* Exercise details
Tally the lines of the data that include the word "variable". Only the number is to be returned.

BEGIN Working data

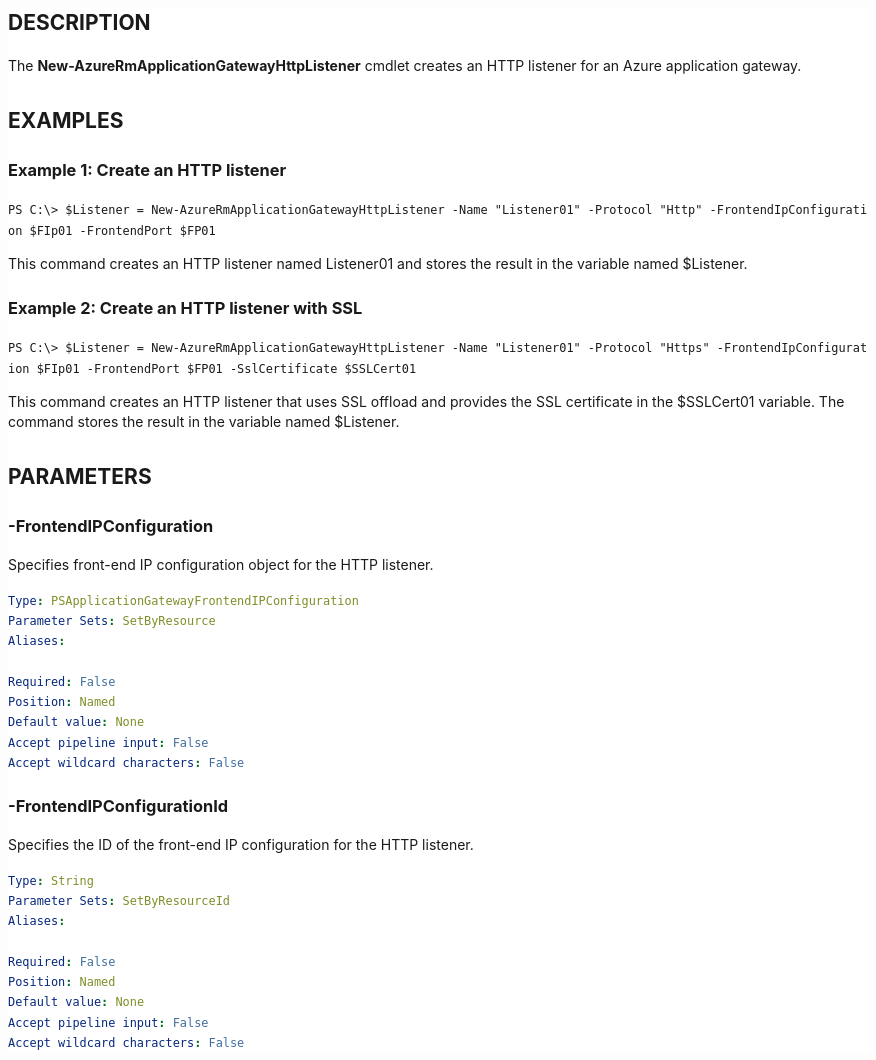 ## DESCRIPTION
The **New-AzureRmApplicationGatewayHttpListener** cmdlet creates an HTTP listener for an Azure application gateway.

## EXAMPLES

### Example 1: Create an HTTP listener
```
PS C:\> $Listener = New-AzureRmApplicationGatewayHttpListener -Name "Listener01" -Protocol "Http" -FrontendIpConfiguration $FIp01 -FrontendPort $FP01
```

This command creates an HTTP listener named Listener01 and stores the result in the variable named $Listener.

### Example 2: Create an HTTP listener with SSL
```
PS C:\> $Listener = New-AzureRmApplicationGatewayHttpListener -Name "Listener01" -Protocol "Https" -FrontendIpConfiguration $FIp01 -FrontendPort $FP01 -SslCertificate $SSLCert01
```

This command creates an HTTP listener that uses SSL offload and provides the SSL certificate in the $SSLCert01 variable.
The command stores the result in the variable named $Listener.

## PARAMETERS

### -FrontendIPConfiguration
Specifies front-end IP configuration object for the HTTP listener.

```yaml
Type: PSApplicationGatewayFrontendIPConfiguration
Parameter Sets: SetByResource
Aliases: 

Required: False
Position: Named
Default value: None
Accept pipeline input: False
Accept wildcard characters: False
```

### -FrontendIPConfigurationId
Specifies the ID of the front-end IP configuration for the HTTP listener.

```yaml
Type: String
Parameter Sets: SetByResourceId
Aliases: 

Required: False
Position: Named
Default value: None
Accept pipeline input: False
Accept wildcard characters: False
```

END Working data

* Answer section
3